JP7473796B2 - Rubber composition - Google Patents

Description

The present invention relates to a rubber composition suitable for bead insulation.

Bead cores are placed at both ends of the radially inner side of the pneumatic tire. The bead core is composed of a bead wire and bead insulation rubber that covers it, and the bead core is formed by wrapping the bead wire around the tire circumferentially multiple times and covering it with bead cover rubber.

The bead core is an important component that fits the pneumatic tire onto the rim, and it is important that it maintains the specified shape during vulcanization molding. However, bead cores, which are mainly composed of wound bead wires, have high rigidity, and when the bead core expands during vulcanization molding, the arrangement of the bead wires can be disrupted, causing a tire defect known as bead collapse. For this reason, a large amount of filler is blended into the rubber composition used for bead insulation to increase the rigidity of the bead insulation rubber. However, blending a large amount of filler increases the viscosity of the rubber composition, which reduces the processability of coating the bead wires, etc.

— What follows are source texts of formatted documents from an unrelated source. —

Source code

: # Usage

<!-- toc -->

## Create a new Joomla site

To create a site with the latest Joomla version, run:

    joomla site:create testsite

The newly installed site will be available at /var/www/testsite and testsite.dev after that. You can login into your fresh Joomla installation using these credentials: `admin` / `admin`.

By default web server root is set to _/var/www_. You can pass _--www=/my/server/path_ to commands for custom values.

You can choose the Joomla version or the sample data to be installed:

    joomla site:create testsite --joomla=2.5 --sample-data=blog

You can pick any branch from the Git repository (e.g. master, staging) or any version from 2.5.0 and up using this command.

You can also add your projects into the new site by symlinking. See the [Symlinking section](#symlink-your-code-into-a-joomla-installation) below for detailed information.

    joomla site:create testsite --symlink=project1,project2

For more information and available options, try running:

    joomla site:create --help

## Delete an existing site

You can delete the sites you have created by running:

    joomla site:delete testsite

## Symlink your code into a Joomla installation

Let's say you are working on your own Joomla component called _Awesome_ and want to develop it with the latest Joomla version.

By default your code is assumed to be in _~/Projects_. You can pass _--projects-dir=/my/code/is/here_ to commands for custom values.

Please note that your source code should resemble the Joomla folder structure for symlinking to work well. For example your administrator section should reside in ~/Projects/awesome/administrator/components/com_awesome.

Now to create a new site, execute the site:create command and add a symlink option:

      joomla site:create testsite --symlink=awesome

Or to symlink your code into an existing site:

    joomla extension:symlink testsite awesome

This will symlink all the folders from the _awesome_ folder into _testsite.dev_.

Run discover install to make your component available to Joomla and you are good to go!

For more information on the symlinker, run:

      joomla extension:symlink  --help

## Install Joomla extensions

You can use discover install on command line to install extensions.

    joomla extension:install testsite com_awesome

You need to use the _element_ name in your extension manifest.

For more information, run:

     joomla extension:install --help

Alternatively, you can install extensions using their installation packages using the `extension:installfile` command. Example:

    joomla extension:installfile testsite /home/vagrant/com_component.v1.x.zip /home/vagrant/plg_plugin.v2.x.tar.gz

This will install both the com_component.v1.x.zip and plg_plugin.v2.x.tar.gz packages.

Patent Document 1 proposes that a tire bead insulation rubber composition, which is made by blending a specific rubber component, carbon black, with a resin solution consisting of a novolac-type phenolic resin and a curing agent, maintains low viscosity during insulation work and has good processability. However, this rubber composition does not necessarily sufficiently suppress bead collapse during vulcanization molding, and further improvements were required.

JP 2012-246413 A

The object of the present invention is to provide a rubber composition for bead insulation that suppresses bead collapse during vulcanization molding while ensuring good processability.

The rubber composition of the present invention that achieves the above object is a rubber composition containing a diene rubber and a filler, and in an unvulcanized state has a storage modulus G' at 80°C of 300 kPa or more and a storage modulus G' at 100°C of 300 kPa or less, contains 20% by mass or more of styrene-butadiene rubber in 100% by mass of the diene rubber, and is characterized in that 100 to 250 parts by mass of the filler containing 50 parts by mass or more of carbon black, 4 to 20 parts by mass of a resin, and 3 to 15 parts by mass of sulfur are blended per 100 parts by mass of the diene rubber .

The rubber composition of the present invention has a storage modulus G' of 300 kPa or more at 80°C and a storage modulus G' of 300 kPa or less at 100°C in an unvulcanized state, ensuring good processability when coating the bead wire while suppressing bead collapse during diameter expansion during vulcanization molding.

The rubber composition contains 20% by mass or more of styrene butadiene rubber out of 100% by mass of the diene rubber, and 100 to 250 parts by mass of the filler containing 50 parts by mass or more of carbon black, 4 to 20 parts by mass of resin, and 3 to 15 parts by mass of sulfur can be blended with respect to 100 parts by mass of the diene rubber.

The softening point of the resin should be 85°C or higher, and can be selected from petroleum resin, phenolic resin, and modified phenolic resin.

Tires using this rubber composition for the bead insulation and/or bead cover have good processability when covering the bead wires and suppress bead collapse during vulcanization molding, making it possible to consistently produce high-quality tires with bead cores of the designed shape.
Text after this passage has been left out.